Tom Dimmick

No. 65, 44, 55
- Positions: Center, tackle, linebacker

Personal information
- Born: May 1, 1931 Opelousas, Louisiana, U.S.
- Died: April 3, 2023 (aged 91) Opelousas, Louisiana, U.S.
- Listed height: 6 ft 6 in (1.98 m)
- Listed weight: 253 lb (115 kg)

Career information
- College: Houston
- NFL draft: 1956 (10th round, 113th overall pick)

Career history
- Philadelphia Eagles (1956); Hamilton Tiger-Cats (1957); Boston Patriots (1960)*; Dallas Texans (1960);
- * Offseason or practice squad member only

Awards and highlights
- Grey Cup champion (1957);

Career NFL/AFL statistics
- Games played: 25
- Games started: 7
- Stats at Pro Football Reference

= Tom Dimmick =

American gridiron football player (1931–2023)

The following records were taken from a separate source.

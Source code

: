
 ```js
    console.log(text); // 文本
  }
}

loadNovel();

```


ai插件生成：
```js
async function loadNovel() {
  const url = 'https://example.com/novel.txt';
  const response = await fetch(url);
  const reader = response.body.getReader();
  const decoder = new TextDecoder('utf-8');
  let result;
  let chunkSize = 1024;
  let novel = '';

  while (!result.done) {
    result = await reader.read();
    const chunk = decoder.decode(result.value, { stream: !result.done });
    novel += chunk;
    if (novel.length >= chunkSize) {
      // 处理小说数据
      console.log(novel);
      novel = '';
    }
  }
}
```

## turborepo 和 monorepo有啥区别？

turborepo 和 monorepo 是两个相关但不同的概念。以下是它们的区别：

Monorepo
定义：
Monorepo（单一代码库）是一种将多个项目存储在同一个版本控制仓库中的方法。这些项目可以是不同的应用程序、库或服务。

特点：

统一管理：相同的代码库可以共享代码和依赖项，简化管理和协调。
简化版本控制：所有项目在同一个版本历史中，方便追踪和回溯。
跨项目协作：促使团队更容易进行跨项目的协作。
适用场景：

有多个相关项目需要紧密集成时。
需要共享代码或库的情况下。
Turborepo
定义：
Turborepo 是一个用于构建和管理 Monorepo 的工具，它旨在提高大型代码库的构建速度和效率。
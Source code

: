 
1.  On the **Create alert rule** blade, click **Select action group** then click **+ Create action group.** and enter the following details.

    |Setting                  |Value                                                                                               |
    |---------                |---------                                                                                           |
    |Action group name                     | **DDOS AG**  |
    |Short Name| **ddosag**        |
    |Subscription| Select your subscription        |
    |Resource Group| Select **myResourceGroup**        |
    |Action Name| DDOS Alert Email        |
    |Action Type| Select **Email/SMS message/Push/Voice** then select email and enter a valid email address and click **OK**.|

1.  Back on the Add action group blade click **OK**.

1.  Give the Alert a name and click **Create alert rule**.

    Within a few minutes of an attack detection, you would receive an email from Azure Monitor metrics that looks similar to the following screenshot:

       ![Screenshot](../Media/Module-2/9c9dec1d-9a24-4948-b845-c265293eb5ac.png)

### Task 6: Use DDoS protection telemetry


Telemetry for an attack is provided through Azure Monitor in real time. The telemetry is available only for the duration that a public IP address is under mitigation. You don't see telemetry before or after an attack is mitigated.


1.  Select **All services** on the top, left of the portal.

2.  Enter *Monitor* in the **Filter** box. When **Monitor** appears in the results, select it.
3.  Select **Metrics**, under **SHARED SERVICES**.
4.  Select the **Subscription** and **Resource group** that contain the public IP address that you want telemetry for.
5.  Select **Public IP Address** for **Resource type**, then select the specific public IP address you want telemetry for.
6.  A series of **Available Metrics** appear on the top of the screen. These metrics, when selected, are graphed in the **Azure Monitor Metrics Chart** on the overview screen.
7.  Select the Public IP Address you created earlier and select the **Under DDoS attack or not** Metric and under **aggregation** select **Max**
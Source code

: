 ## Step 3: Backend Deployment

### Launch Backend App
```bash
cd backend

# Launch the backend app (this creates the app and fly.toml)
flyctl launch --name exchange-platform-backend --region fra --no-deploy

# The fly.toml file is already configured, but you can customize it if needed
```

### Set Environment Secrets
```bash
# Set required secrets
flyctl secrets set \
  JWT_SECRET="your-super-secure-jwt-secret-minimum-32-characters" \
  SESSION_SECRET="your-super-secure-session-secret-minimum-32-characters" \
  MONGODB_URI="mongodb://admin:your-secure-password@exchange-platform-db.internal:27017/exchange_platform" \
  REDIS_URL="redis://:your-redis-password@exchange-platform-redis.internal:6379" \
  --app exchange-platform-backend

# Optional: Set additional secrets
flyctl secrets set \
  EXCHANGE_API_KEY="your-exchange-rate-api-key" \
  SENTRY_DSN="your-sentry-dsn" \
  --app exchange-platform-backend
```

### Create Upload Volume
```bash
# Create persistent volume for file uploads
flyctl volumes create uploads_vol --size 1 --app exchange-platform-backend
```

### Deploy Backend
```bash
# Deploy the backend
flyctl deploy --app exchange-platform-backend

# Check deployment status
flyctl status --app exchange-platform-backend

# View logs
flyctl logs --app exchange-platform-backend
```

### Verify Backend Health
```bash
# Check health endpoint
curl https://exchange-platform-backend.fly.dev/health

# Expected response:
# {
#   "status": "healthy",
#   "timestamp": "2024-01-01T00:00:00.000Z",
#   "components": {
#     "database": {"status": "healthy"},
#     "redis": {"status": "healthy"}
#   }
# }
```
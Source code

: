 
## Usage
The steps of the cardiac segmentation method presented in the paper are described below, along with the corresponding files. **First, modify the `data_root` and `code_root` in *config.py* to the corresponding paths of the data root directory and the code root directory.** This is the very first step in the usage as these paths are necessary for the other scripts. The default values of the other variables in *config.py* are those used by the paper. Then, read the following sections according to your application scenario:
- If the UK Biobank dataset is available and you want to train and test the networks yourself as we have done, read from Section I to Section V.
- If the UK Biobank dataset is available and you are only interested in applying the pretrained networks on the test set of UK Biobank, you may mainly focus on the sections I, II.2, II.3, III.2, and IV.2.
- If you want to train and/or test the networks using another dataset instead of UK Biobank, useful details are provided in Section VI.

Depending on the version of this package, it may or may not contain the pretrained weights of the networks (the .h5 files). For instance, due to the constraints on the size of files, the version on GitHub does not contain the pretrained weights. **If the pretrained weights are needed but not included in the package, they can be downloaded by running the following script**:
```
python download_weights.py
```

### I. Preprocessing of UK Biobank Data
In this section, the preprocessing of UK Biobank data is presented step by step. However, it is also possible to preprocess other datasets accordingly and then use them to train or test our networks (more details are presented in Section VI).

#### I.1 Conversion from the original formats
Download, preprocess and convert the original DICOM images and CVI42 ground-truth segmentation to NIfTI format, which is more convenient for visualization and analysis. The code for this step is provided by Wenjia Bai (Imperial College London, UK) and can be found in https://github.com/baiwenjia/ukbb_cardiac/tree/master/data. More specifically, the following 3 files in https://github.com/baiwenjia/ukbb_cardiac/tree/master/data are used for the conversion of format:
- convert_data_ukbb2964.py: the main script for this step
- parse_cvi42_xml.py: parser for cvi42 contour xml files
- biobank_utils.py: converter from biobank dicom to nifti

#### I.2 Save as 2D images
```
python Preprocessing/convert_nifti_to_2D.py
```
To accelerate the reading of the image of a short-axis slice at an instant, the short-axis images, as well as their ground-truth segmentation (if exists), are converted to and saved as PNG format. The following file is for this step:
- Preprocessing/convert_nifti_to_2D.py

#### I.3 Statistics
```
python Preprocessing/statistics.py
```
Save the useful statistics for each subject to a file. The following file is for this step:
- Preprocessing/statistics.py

Thomas Evans Dimmick (May 1, 1931 – April 3, 2023) was an American and Canadian football player who played for the Hamilton Tiger-Cats, Philadelphia Eagles and Dallas Texans. He won the Grey Cup with Hamilton in 1957. He played college football University of Houston and was drafted in the 1956 NFL draft by the Eagles (Round 10, #113 overall). He started off his career with them in 1956 before going to Hamilton to play for the 1957 season. He then played for Dallas in the American Football League (AFL) in 1960. Dimmick died on April 3, 2023, at the age of 91.